I have attended many up-country beanos and they follow a similar format to the Chelsea Flower Show, differing only in scale, lunch or entertainment menus and quantity of sunshine. Gurgling crowds of vacuous E list celebrities are in mercifully short supply.
I am exhilarated by the fizz and dazzle of innovative ideas, the new varieties and clever planting schemes, the shiny tools I never realized that I might need. I take huge pleasure in the set pieces, not forgetting the schadenfreude that goes with plants that will outgrow their space within six months, indeed if untended, may punch through the sitting room floor. I smirk at the inclusion of bloody minded self seeders that will swamp all other comers in clouds of grassy froth. I look at penny sized lawns surrounded by menhirs of solid rock and think thank Christ I don’t have to try to get a mower around down there.
Epiphyllum (orchid cactus)
Plants on sale will include familiar friends alongside weird stuff that you’ve never heard of, seen before or dreamt was possible. I fell for a Dracunculus vulgaris (dragon arum) at a northern exhibition. I thought that the other worldly wine dark bloom would make a statement. Oh yes it does. For a fortnight, the sinister spathe rises in the border and since it is pollinated by flies, it produces such a fetid, ghastly, dead body stink that no-one can go out of the back door without an attack of nausea.

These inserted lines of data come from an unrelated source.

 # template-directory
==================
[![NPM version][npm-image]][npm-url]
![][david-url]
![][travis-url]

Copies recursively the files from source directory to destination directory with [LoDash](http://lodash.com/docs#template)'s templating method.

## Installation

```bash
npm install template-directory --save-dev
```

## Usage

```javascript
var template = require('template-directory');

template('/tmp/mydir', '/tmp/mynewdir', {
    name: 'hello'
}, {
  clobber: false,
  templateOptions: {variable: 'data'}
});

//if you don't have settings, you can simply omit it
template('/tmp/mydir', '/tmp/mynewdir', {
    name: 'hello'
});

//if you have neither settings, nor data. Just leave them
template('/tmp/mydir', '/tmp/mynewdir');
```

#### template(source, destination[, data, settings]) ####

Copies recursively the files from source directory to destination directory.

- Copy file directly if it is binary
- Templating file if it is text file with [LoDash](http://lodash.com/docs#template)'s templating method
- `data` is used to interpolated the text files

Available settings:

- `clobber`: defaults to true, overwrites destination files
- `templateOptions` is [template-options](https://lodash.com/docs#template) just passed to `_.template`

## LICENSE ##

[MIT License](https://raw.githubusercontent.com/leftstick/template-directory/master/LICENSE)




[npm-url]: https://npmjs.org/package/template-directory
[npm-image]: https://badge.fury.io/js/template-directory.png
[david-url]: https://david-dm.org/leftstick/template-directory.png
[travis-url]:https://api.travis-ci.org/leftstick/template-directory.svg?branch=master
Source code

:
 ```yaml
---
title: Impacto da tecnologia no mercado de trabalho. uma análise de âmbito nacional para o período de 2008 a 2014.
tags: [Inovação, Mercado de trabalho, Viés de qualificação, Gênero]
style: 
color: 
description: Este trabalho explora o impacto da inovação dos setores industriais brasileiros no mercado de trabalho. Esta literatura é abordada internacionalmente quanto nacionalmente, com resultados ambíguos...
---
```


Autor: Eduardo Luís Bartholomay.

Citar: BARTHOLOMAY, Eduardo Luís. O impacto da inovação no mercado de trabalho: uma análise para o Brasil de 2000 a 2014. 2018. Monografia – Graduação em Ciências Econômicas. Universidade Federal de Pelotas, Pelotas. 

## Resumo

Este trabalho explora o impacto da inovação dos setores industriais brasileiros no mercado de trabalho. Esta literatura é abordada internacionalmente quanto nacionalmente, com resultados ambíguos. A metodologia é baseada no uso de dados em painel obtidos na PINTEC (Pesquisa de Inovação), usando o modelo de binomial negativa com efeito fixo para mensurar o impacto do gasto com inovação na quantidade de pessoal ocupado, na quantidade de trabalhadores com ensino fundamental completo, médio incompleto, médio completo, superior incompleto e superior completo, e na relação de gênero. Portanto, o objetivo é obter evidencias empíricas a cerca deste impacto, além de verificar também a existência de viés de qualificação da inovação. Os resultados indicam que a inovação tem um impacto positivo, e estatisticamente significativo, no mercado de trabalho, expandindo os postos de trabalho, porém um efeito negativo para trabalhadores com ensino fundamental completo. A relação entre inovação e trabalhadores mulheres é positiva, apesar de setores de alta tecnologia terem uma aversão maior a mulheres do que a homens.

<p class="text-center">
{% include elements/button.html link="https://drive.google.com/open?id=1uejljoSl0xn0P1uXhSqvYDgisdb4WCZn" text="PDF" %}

On the other hand, I would never have found a number of examples unavailable on my doorstep. If you don’t know the name, it’s much more difficult to track down such beauties as Erythronium (dog’s tooth violet) Paulownia tomentosa (foxglove tree) or Arisaema (Jack in the pulpit).
Eryngium alpinum (sea holly)
Garden goodies on offer may have been cosseted in an industrial scale greenhouse, by hordes of green fingered hand maidens or men and will require hardening off before you thrust them into the ground back at your place. Keep up a regime of watering, unless your prize is to some degree dry living, in which case use your eyes and common sense. In my experience, they often die quickly whatever you do, no matter how much you paid or in which Divinity you place your hope. Make sure that you have a label for everything that you buy, so that you can do some online research before digging a hole. Take a pen and write the description of bulbs on their paper bag; you will thank me for this advice after you have handed the eighth sack of booty to your partner, whilst growling “Iris germanica, Sultan’s Palace” at him, like he’s going to remember. I encourage Attila the gardener to join me on the condition that he carries the bulk of my purchases without protest, that he stumps up cash when I’ve spent all of mine and that he doesn’t bitch about anything, under any circumstance, for the duration of the day.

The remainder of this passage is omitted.